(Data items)
============

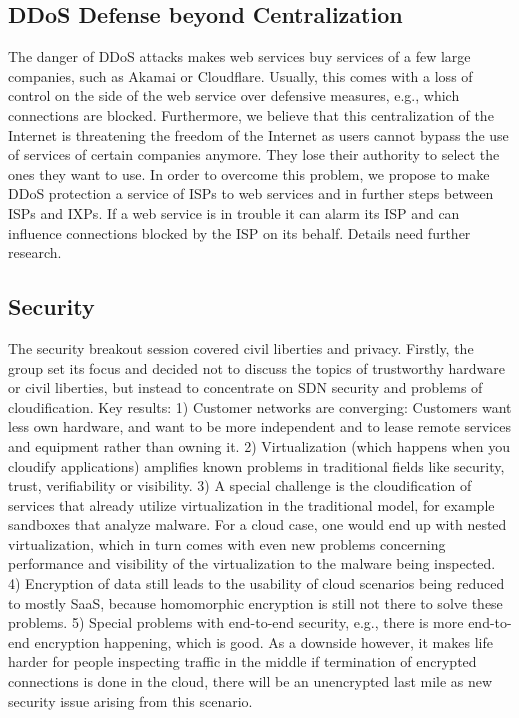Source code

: \subsection{DDoS Defense beyond Centralization}

The danger of \ac{DDoS} attacks makes web services buy services of a few large
companies, such as Akamai or Cloudflare. Usually, this comes with a loss of
control on the side of the web service over defensive measures, e.g., which
connections are blocked.
Furthermore, we believe that this centralization of the
Internet is threatening the freedom of the Internet as users cannot bypass the
use of services of certain companies anymore. They lose their authority to
select the ones they want to use. In order to overcome this problem, we propose to
make \ac{DDoS} protection a service of ISPs to web services and in further
steps between ISPs and IXPs. If a web service is in trouble it can alarm its
ISP and can influence connections blocked by the ISP on its behalf. Details
need further research.

\subsection{Security}

The security breakout session covered civil liberties and privacy. Firstly,
the group set its focus and decided not to discuss the topics of trustworthy
hardware or civil liberties, but instead to concentrate on \ac{SDN} security
and problems of cloudification. Key results: 1) Customer networks are
converging:  Customers want less own hardware, and want to be more independent
and to lease remote services and equipment rather than owning it.  2)
Virtualization (which happens when you cloudify applications) amplifies known
problems in traditional fields like security, trust, verifiability or
visibility.  3) A special challenge is the cloudification of services that
already utilize virtualization in the traditional model, for example sandboxes
that analyze malware.  For a cloud case, one would end up with nested
virtualization, which in turn comes with even new problems concerning
performance and visibility of the virtualization to the malware being
inspected. 4) Encryption of data still leads to the usability of cloud
scenarios being reduced to mostly SaaS, because homomorphic encryption is
still not there to solve these problems. 5) Special problems with end-to-end
security, e.g., there is more end-to-end encryption happening, which is good.
As a downside however, it makes life harder for people inspecting traffic in
the middle if termination of encrypted connections is done in the cloud, there
will be an unencrypted last mile as new security issue arising from this
scenario.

============

> PROBLEM DETAILS
Transcribe the entries above word for word, but leave every picture out of your copy.

> REPLY TO THE EXERCISE
Source code

: \subsection{DDoS Defense beyond Centralization}

The danger of \ac{DDoS} attacks makes web services buy services of a few large
companies, such as Akamai or Cloudflare. Usually, this comes with a loss of
control on the side of the web service over defensive measures, e.g., which
connections are blocked.
Furthermore, we believe that this centralization of the
Internet is threatening the freedom of the Internet as users cannot bypass the
use of services of certain companies anymore. They lose their authority to
select the ones they want to use. In order to overcome this problem, we propose to
make \ac{DDoS} protection a service of ISPs to web services and in further
steps between ISPs and IXPs. If a web service is in trouble it can alarm its
ISP and can influence connections blocked by the ISP on its behalf. Details
need further research.

\subsection{Security}

The security breakout session covered civil liberties and privacy. Firstly,
the group set its focus and decided not to discuss the topics of trustworthy
hardware or civil liberties, but instead to concentrate on \ac{SDN} security
and problems of cloudification. Key results: 1) Customer networks are
converging:  Customers want less own hardware, and want to be more independent
and to lease remote services and equipment rather than owning it.  2)
Virtualization (which happens when you cloudify applications) amplifies known
problems in traditional fields like security, trust, verifiability or
visibility.  3) A special challenge is the cloudification of services that
already utilize virtualization in the traditional model, for example sandboxes
that analyze malware.  For a cloud case, one would end up with nested
virtualization, which in turn comes with even new problems concerning
performance and visibility of the virtualization to the malware being
inspected. 4) Encryption of data still leads to the usability of cloud
scenarios being reduced to mostly SaaS, because homomorphic encryption is
still not there to solve these problems. 5) Special problems with end-to-end
security, e.g., there is more end-to-end encryption happening, which is good.
As a downside however, it makes life harder for people inspecting traffic in
the middle if termination of encrypted connections is done in the cloud, there
will be an unencrypted last mile as new security issue arising from this
scenario.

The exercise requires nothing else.